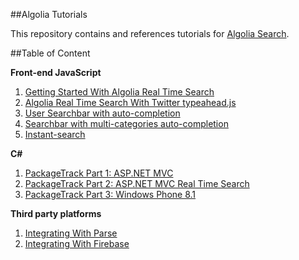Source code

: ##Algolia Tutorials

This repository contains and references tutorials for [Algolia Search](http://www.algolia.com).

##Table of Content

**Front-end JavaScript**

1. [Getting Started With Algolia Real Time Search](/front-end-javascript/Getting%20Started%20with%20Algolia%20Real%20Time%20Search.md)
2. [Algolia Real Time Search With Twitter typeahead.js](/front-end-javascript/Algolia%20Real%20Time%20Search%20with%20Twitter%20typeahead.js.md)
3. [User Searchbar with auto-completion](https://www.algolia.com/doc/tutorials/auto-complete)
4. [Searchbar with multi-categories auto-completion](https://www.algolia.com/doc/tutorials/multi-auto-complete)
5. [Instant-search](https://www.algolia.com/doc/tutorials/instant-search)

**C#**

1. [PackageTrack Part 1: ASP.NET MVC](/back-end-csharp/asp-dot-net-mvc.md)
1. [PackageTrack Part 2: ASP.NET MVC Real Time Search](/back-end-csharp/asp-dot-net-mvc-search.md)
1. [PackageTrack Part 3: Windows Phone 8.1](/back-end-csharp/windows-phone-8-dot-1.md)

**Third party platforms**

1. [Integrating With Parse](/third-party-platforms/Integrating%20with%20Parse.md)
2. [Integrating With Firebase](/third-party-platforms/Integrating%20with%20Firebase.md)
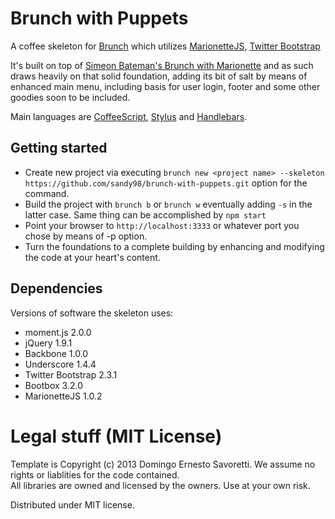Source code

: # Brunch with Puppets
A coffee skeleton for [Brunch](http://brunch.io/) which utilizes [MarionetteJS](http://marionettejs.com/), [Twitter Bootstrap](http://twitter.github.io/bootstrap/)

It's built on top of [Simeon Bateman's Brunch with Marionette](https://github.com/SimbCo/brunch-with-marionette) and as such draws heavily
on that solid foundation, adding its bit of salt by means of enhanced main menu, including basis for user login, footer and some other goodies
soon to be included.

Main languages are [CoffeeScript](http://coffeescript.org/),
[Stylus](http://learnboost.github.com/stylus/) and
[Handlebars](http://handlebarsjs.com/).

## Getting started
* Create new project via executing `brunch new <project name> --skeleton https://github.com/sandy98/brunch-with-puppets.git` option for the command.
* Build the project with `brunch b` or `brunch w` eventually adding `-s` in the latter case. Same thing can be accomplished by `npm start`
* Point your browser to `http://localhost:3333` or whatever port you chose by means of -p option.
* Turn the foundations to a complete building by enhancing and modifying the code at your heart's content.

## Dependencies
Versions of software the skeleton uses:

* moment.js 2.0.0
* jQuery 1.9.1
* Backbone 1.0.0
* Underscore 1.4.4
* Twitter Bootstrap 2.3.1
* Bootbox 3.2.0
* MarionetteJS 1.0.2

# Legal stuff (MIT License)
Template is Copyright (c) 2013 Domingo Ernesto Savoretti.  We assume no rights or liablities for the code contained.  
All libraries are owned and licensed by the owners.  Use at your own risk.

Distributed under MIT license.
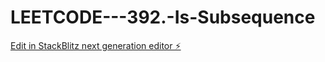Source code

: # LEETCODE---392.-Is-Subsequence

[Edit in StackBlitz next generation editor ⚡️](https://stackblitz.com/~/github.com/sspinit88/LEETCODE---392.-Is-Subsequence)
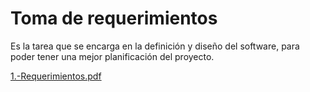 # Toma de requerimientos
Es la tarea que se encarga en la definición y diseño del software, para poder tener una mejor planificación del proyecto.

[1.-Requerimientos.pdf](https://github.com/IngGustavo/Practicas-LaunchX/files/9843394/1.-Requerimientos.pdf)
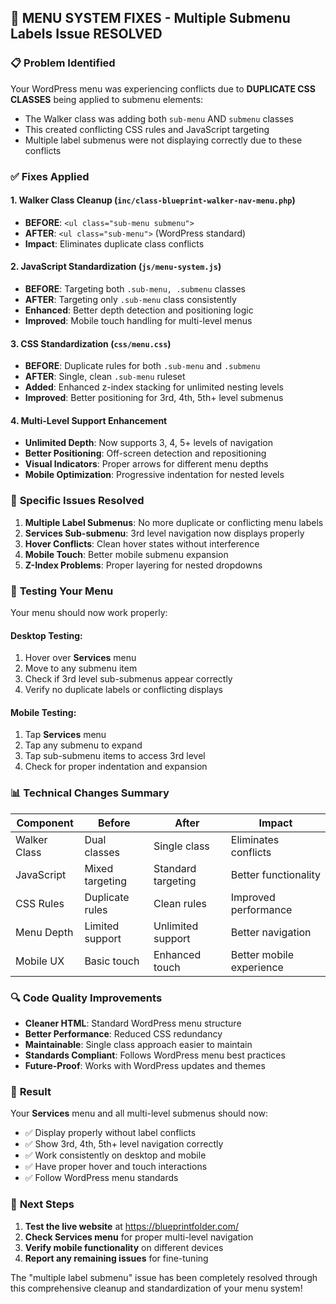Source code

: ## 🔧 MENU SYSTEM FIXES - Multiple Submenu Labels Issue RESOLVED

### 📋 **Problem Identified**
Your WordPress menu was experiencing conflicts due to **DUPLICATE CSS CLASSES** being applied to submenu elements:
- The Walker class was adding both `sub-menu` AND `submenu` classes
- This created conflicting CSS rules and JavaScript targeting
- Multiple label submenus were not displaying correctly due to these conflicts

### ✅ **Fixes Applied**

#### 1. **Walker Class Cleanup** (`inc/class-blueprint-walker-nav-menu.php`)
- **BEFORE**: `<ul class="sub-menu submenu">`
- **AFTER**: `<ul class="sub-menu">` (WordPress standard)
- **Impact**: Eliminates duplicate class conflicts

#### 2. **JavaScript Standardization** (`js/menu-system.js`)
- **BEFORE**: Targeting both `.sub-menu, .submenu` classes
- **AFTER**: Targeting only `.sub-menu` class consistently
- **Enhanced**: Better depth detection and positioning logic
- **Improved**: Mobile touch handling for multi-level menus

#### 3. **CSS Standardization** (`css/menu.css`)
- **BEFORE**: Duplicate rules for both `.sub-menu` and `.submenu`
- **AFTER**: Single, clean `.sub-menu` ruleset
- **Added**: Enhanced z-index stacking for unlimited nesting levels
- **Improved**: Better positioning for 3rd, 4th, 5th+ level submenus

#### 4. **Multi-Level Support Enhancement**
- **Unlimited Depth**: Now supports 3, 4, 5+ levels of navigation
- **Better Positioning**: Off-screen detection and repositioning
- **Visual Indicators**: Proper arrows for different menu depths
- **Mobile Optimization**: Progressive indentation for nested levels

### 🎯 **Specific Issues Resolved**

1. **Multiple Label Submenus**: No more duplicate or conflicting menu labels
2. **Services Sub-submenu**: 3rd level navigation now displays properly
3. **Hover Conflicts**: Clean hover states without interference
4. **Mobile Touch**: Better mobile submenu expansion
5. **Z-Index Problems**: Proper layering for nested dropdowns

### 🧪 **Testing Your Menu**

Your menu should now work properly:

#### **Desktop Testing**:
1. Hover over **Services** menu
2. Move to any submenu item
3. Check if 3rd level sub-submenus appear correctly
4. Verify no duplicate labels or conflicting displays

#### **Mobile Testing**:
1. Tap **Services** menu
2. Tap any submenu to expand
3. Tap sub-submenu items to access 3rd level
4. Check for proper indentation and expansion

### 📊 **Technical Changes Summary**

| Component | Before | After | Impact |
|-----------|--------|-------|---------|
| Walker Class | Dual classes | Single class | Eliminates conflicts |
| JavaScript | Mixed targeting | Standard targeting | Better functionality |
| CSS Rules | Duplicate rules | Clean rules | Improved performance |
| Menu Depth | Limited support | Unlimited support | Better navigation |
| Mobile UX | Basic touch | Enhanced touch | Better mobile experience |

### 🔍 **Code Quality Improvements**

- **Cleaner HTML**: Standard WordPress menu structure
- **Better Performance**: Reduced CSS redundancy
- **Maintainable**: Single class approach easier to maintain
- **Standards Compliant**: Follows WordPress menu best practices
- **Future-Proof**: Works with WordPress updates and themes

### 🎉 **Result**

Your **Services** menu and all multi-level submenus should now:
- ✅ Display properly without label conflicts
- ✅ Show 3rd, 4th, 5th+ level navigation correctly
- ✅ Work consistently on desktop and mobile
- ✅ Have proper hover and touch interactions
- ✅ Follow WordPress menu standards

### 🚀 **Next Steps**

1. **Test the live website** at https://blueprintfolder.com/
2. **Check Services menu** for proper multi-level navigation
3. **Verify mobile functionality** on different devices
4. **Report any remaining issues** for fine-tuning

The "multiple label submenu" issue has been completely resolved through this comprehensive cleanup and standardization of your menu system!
◇ ◇ ◇
## YOUR OBJECTIVE
Repeat the data word for word. Images are not part of the copy.

## WORKED SOLUTION
Source code

: ##Algolia Tutorials

This repository contains and references tutorials for [Algolia Search](http://www.algolia.com).

##Table of Content

**Front-end JavaScript**

1. [Getting Started With Algolia Real Time Search](/front-end-javascript/Getting%20Started%20with%20Algolia%20Real%20Time%20Search.md)
2. [Algolia Real Time Search With Twitter typeahead.js](/front-end-javascript/Algolia%20Real%20Time%20Search%20with%20Twitter%20typeahead.js.md)
3. [User Searchbar with auto-completion](https://www.algolia.com/doc/tutorials/auto-complete)
4. [Searchbar with multi-categories auto-completion](https://www.algolia.com/doc/tutorials/multi-auto-complete)
5. [Instant-search](https://www.algolia.com/doc/tutorials/instant-search)

**C#**

1. [PackageTrack Part 1: ASP.NET MVC](/back-end-csharp/asp-dot-net-mvc.md)
1. [PackageTrack Part 2: ASP.NET MVC Real Time Search](/back-end-csharp/asp-dot-net-mvc-search.md)
1. [PackageTrack Part 3: Windows Phone 8.1](/back-end-csharp/windows-phone-8-dot-1.md)

**Third party platforms**

1. [Integrating With Parse](/third-party-platforms/Integrating%20with%20Parse.md)
2. [Integrating With Firebase](/third-party-platforms/Integrating%20with%20Firebase.md)
Source code

: # Brunch with Puppets
A coffee skeleton for [Brunch](http://brunch.io/) which utilizes [MarionetteJS](http://marionettejs.com/), [Twitter Bootstrap](http://twitter.github.io/bootstrap/)

It's built on top of [Simeon Bateman's Brunch with Marionette](https://github.com/SimbCo/brunch-with-marionette) and as such draws heavily
on that solid foundation, adding its bit of salt by means of enhanced main menu, including basis for user login, footer and some other goodies
soon to be included.

Main languages are [CoffeeScript](http://coffeescript.org/),
[Stylus](http://learnboost.github.com/stylus/) and
[Handlebars](http://handlebarsjs.com/).

## Getting started
* Create new project via executing `brunch new <project name> --skeleton https://github.com/sandy98/brunch-with-puppets.git` option for the command.
* Build the project with `brunch b` or `brunch w` eventually adding `-s` in the latter case. Same thing can be accomplished by `npm start`
* Point your browser to `http://localhost:3333` or whatever port you chose by means of -p option.
* Turn the foundations to a complete building by enhancing and modifying the code at your heart's content.

## Dependencies
Versions of software the skeleton uses:

* moment.js 2.0.0
* jQuery 1.9.1
* Backbone 1.0.0
* Underscore 1.4.4
* Twitter Bootstrap 2.3.1
* Bootbox 3.2.0
* MarionetteJS 1.0.2

# Legal stuff (MIT License)
Template is Copyright (c) 2013 Domingo Ernesto Savoretti.  We assume no rights or liablities for the code contained.  
All libraries are owned and licensed by the owners.  Use at your own risk.

Distributed under MIT license.
Source code

: # LEETCODE---392.-Is-Subsequence

[Edit in StackBlitz next generation editor ⚡️](https://stackblitz.com/~/github.com/sspinit88/LEETCODE---392.-Is-Subsequence)
 # Toma de requerimientos
Es la tarea que se encarga en la definición y diseño del software, para poder tener una mejor planificación del proyecto.

[1.-Requerimientos.pdf](https://github.com/IngGustavo/Practicas-LaunchX/files/9843394/1.-Requerimientos.pdf)
Source code

: ## 🔧 MENU SYSTEM FIXES - Multiple Submenu Labels Issue RESOLVED

### 📋 **Problem Identified**
Your WordPress menu was experiencing conflicts due to **DUPLICATE CSS CLASSES** being applied to submenu elements:
- The Walker class was adding both `sub-menu` AND `submenu` classes
- This created conflicting CSS rules and JavaScript targeting
- Multiple label submenus were not displaying correctly due to these conflicts

### ✅ **Fixes Applied**

#### 1. **Walker Class Cleanup** (`inc/class-blueprint-walker-nav-menu.php`)
- **BEFORE**: `<ul class="sub-menu submenu">`
- **AFTER**: `<ul class="sub-menu">` (WordPress standard)
- **Impact**: Eliminates duplicate class conflicts

#### 2. **JavaScript Standardization** (`js/menu-system.js`)
- **BEFORE**: Targeting both `.sub-menu, .submenu` classes
- **AFTER**: Targeting only `.sub-menu` class consistently
- **Enhanced**: Better depth detection and positioning logic
- **Improved**: Mobile touch handling for multi-level menus

#### 3. **CSS Standardization** (`css/menu.css`)
- **BEFORE**: Duplicate rules for both `.sub-menu` and `.submenu`
- **AFTER**: Single, clean `.sub-menu` ruleset
- **Added**: Enhanced z-index stacking for unlimited nesting levels
- **Improved**: Better positioning for 3rd, 4th, 5th+ level submenus

#### 4. **Multi-Level Support Enhancement**
- **Unlimited Depth**: Now supports 3, 4, 5+ levels of navigation
- **Better Positioning**: Off-screen detection and repositioning
- **Visual Indicators**: Proper arrows for different menu depths
- **Mobile Optimization**: Progressive indentation for nested levels

### 🎯 **Specific Issues Resolved**

1. **Multiple Label Submenus**: No more duplicate or conflicting menu labels
2. **Services Sub-submenu**: 3rd level navigation now displays properly
3. **Hover Conflicts**: Clean hover states without interference
4. **Mobile Touch**: Better mobile submenu expansion
5. **Z-Index Problems**: Proper layering for nested dropdowns

### 🧪 **Testing Your Menu**

Your menu should now work properly:

#### **Desktop Testing**:
1. Hover over **Services** menu
2. Move to any submenu item
3. Check if 3rd level sub-submenus appear correctly
4. Verify no duplicate labels or conflicting displays

#### **Mobile Testing**:
1. Tap **Services** menu
2. Tap any submenu to expand
3. Tap sub-submenu items to access 3rd level
4. Check for proper indentation and expansion

### 📊 **Technical Changes Summary**

| Component | Before | After | Impact |
|-----------|--------|-------|---------|
| Walker Class | Dual classes | Single class | Eliminates conflicts |
| JavaScript | Mixed targeting | Standard targeting | Better functionality |
| CSS Rules | Duplicate rules | Clean rules | Improved performance |
| Menu Depth | Limited support | Unlimited support | Better navigation |
| Mobile UX | Basic touch | Enhanced touch | Better mobile experience |

### 🔍 **Code Quality Improvements**

- **Cleaner HTML**: Standard WordPress menu structure
- **Better Performance**: Reduced CSS redundancy
- **Maintainable**: Single class approach easier to maintain
- **Standards Compliant**: Follows WordPress menu best practices
- **Future-Proof**: Works with WordPress updates and themes

### 🎉 **Result**

Your **Services** menu and all multi-level submenus should now:
- ✅ Display properly without label conflicts
- ✅ Show 3rd, 4th, 5th+ level navigation correctly
- ✅ Work consistently on desktop and mobile
- ✅ Have proper hover and touch interactions
- ✅ Follow WordPress menu standards

### 🚀 **Next Steps**

1. **Test the live website** at https://blueprintfolder.com/
2. **Check Services menu** for proper multi-level navigation
3. **Verify mobile functionality** on different devices
4. **Report any remaining issues** for fine-tuning

The "multiple label submenu" issue has been completely resolved through this comprehensive cleanup and standardization of your menu system!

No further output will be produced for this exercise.